I already answered this in a sister comment. There are at least 3 candidates (Chloroquine , Remdesivir, Favipiravir ) and they are all unlikely to work.
Follow the article and read the summary, remdesivir was already trialed on a patient in Seattle: "The patient had visited Wuhan, returned to Seattle, began displaying symptoms, and was hospitalized on symptom day 3. By symptom day 8 X-ray showed clear lower respiratory tract viral pneumonia (diagnostic ‘ground glass’) and supplemental oxygen was started. Patient worsened, and intravenous antibiotics were started day 9. Patient worsened (proving viral pneumonia), so attending physicians consulted with FDA then had Gilead rush the experimental drug by air, with intravenous treatment starting day 10. Patient improved in 24 hours, was saved, and has since been discharged"

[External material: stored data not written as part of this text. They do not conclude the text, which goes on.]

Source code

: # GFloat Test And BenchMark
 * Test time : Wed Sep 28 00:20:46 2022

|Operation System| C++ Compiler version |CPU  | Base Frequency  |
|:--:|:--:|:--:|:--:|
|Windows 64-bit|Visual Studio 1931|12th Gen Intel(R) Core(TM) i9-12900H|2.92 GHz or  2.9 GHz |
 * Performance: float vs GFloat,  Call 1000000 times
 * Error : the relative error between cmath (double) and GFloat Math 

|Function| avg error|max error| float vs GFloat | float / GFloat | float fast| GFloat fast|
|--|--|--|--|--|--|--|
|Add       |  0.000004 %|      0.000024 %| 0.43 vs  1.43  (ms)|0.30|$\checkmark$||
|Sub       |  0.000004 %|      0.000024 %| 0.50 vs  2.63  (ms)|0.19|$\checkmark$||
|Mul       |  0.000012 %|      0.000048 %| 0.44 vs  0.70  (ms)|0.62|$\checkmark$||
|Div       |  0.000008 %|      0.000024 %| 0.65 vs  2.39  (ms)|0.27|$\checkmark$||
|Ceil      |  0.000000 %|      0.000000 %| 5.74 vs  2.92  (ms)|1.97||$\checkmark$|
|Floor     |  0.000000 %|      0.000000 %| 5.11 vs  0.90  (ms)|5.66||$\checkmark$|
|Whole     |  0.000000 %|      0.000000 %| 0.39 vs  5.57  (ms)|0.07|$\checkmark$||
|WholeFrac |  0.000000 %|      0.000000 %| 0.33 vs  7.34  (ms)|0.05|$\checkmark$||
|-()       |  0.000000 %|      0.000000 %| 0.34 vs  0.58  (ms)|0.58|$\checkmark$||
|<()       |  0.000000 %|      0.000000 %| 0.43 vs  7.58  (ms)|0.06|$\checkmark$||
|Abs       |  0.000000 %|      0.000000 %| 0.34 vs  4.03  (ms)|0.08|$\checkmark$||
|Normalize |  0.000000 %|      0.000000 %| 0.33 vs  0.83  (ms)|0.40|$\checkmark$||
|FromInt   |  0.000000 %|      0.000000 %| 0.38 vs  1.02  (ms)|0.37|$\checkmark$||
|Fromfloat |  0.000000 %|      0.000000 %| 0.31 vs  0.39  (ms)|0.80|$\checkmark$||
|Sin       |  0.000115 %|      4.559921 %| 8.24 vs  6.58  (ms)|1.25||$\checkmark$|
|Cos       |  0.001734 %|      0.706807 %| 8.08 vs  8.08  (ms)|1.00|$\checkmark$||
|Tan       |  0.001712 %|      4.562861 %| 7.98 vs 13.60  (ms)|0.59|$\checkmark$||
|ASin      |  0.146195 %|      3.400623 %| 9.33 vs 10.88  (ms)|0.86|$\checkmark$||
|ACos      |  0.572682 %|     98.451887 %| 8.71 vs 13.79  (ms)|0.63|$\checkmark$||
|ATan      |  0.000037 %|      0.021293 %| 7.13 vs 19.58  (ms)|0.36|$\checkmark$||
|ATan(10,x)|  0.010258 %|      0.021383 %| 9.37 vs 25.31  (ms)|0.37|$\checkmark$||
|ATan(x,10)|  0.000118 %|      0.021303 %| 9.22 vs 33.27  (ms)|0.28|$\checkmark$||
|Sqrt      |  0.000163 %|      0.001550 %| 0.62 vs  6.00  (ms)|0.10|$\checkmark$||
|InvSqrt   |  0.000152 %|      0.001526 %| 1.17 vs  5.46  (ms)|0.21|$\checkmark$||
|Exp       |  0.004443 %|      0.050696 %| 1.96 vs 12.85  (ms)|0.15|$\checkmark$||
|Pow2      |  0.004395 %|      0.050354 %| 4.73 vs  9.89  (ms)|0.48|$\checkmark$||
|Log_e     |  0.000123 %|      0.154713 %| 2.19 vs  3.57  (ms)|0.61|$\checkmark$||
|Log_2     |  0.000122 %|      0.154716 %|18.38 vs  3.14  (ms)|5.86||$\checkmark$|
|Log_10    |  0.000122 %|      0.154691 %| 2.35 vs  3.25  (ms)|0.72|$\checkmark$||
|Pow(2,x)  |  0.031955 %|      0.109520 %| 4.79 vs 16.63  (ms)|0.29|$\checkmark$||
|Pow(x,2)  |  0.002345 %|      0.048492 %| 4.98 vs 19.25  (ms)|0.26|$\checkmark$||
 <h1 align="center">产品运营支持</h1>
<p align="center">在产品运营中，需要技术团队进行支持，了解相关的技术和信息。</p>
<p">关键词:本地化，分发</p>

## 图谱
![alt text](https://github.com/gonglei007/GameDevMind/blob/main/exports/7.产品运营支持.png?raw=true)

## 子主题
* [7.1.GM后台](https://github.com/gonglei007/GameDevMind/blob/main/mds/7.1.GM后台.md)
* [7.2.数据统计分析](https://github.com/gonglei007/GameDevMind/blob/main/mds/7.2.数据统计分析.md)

Importantly, "It did, however, show efficacy against SARS and MERS in vitro" So the drug is promising. Not saying it's a silver bullet but definitely promising.
Vaccines are at least a year away. In order of most to least likely to work:
1. Chloroquine is hepotoxic and since cytokine storms is already one of the way covid19 leads to death there is a lot of question whether chloroquine can actually help (in terms of aggregate effect on CFR).
2. Remdesivir didn't work for ebola (original target) and there is no reason to think it would work for covid19.
3. Favipiravir shows activity against many viruses (SARS-CoV-2 included), but doesn't actually reduce mortality for other viral illnesses (unknown for convid19).
Key to understand, many things show activity with the virus but don't actually improve the disease progression.